> Your assignment
Your task is to reproduce, exactly and only, the lines running from the line containing "--IntChomp.rb is an" to the end of the data below, both included.

Collected data
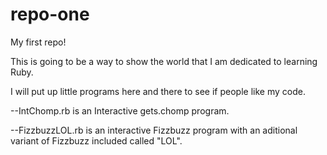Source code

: # repo-one
My first repo!

This is going to be a way to show the world that I am dedicated to learning Ruby.

I will put up little programs here and there to see if people like my code.

--IntChomp.rb is an Interactive gets.chomp program.

--FizzbuzzLOL.rb is an interactive Fizzbuzz program with an aditional variant of Fizzbuzz included called "LOL".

> The answer
--IntChomp.rb is an Interactive gets.chomp program.

--FizzbuzzLOL.rb is an interactive Fizzbuzz program with an aditional variant of Fizzbuzz included called "LOL".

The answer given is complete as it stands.